Abstract
Cancer clinical trials represent the primary pathway through which new therapies reach patients, yet only about 7 percent of adult cancer patients participate in them. The disparity cuts even deeper across demographic lines: Black patients represent approximately 13 percent of the cancer population but constitute only 4 to 6 percent of trial enrollees, while Hispanic patients face a similar gap. These are not simply logistical failures. They reflect something more fundamental about who gets counted, whose records get reviewed, and whose access to cutting-edge treatment is treated as a priority. At the University of Virginia Comprehensive Cancer Center, the manual process of matching over 300 oncology patients per week to active trials is slow and labor-intensive. The rise of large language model-based systems promises to address this bottleneck through automation. But automation carries its own risks. When an algorithmic system mediates access to potentially lifesaving therapies, the technical decisions embedded in its design are no longer neutral. They encode assumptions about clinical knowledge, patient populations, and what counts as a match. Solving the enrollment problem with AI is not straightforwardly a solution. It is a redistribution of authority with equity consequences that remain underexamined. Both projects in this thesis portfolio address this shared problem from complementary directions: one through the construction of a more precise and temporally aware matching pipeline, and the other through a sociotechnical investigation of how such systems reshape clinical practice and perpetuate or challenge structural inequity.
The technical project is a large language model-based agentic pipeline to automate the matching of cancer patients to eligible clinical trials. The core technical challenge this work addresses is temporal reasoning. Most existing systems treat eligibility as a static determination made at a single moment, but cancer is a disease defined by continuous progression. A patient may meet eligibility only after completing a specific therapy line, or lose it when their performance status declines past a protocol threshold. Trial criteria frequently encode constraints such as “at least 28 days since last systemic therapy,” requiring the system to reason over intervals and sequences rather than snapshot states. The system combines transformer-based language models fine-tuned on oncology notes with a rules engine that encodes temporal logic for sequencing constraints. It also incorporates alert mechanisms that flag transitions into and out of eligibility windows, transforming the matching workflow from periodic batch screening into continuous monitoring.
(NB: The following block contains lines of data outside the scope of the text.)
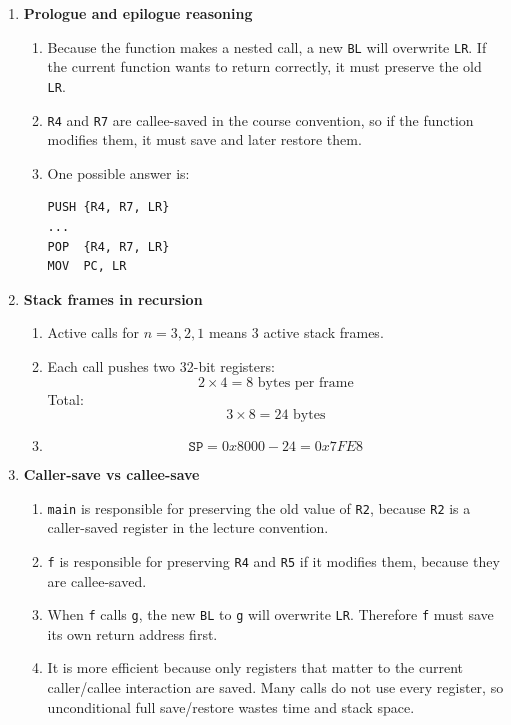 \documentclass[11pt]{article}
\begin{document}
\begin{enumerate}[label=\textbf{B\arabic*.}]
  \item \textbf{Prologue and epilogue reasoning}
  \begin{enumerate}[label=(\alph*)]
    \item Because the function makes a nested call, a new \texttt{BL} will overwrite \texttt{LR}. If the current function wants to return correctly, it must preserve the old \texttt{LR}.
    \item \texttt{R4} and \texttt{R7} are callee-saved in the course convention, so if the function modifies them, it must save and later restore them.
    \item One possible answer is:
\begin{verbatim}
PUSH {R4, R7, LR}
...
POP  {R4, R7, LR}
MOV  PC, LR
\end{verbatim}
  \end{enumerate}

  \item \textbf{Stack frames in recursion}
  \begin{enumerate}[label=(\alph*)]
    \item Active calls for \(n=3,2,1\) means 3 active stack frames.
    \item Each call pushes two 32-bit registers:
    \[
      2 \times 4 = 8 \text{ bytes per frame}
    \]
    Total:
    \[
      3 \times 8 = 24 \text{ bytes}
    \]
    \item
    \[
      \texttt{SP} = 0x8000 - 24 = 0x7FE8
    \]
  \end{enumerate}

  \item \textbf{Caller-save vs callee-save}
  \begin{enumerate}[label=(\alph*)]
    \item \texttt{main} is responsible for preserving the old value of \texttt{R2}, because \texttt{R2} is a caller-saved register in the lecture convention.
    \item \texttt{f} is responsible for preserving \texttt{R4} and \texttt{R5} if it modifies them, because they are callee-saved.
    \item When \texttt{f} calls \texttt{g}, the new \texttt{BL} to \texttt{g} will overwrite \texttt{LR}. Therefore \texttt{f} must save its own return address first.
    \item It is more efficient because only registers that matter to the current caller/callee interaction are saved. Many calls do not use every register, so unconditional full save/restore wastes time and stack space.
  \end{enumerate}
\end{enumerate}
\end{document}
The STS research paper, “Algorithmic Authority and Clinical Autonomy in AI-Driven Trial Matching,” examines how AI-driven clinical trial matching systems redistribute epistemic authority in oncology practice and what sociotechnical complexities determine whether they expand or encode patterns of exclusion. The analysis draws on the NASSS framework, which examines technology implementation across seven interdependent domains including the clinical condition, the technology itself, the stakeholder value proposition, intended adopters, organizational context, regulatory environment, and adaptive capacity. It also employs a mutual shaping perspective that treats algorithmic systems and clinical environments as continuously reshaping one another. A secondary lens on deskilling examines what happens over time to the coordinator expertise that automated screening gradually displaces. The paper’s central finding is that AI-driven trial matching does redistribute epistemic authority, but does so under conditions of opacity, institutional misalignment, and data bias that make this shift neither neutral nor consistently beneficial. The literature reveals a reliability gap in which clinicians cannot adequately evaluate recommendations from systems they cannot interrogate, a pipeline bias problem in which training data representing majority populations produces models that approximate dominant trends while underserving underrepresented groups, and a deskilling concern in which the long-term erosion of coordinator expertise silently removes the human safeguard most needed when algorithms fail. The conclusion drawn is that equitable trial matching requires treating justice as a design requirement from the start, not a consideration to be added after performance benchmarks are satisfied.
Taken together, these two projects form an argument that is stronger than either could make alone. The technical work demonstrates that more precise and temporally responsive matching is achievable and that it can meaningfully reduce the structural barriers preventing eligible patients from ever entering a trial. The STS work demonstrates that technical precision alone is not sufficient, and that building faster systems on biased data or within misaligned institutions may simply accelerate existing exclusions at greater scale. The coordination between these projects reflects a broader conviction that the most consequential problems in clinical AI are not optimization problems. They are problem of accountability that must be engaged directly and rigorously from the engineering stage forward.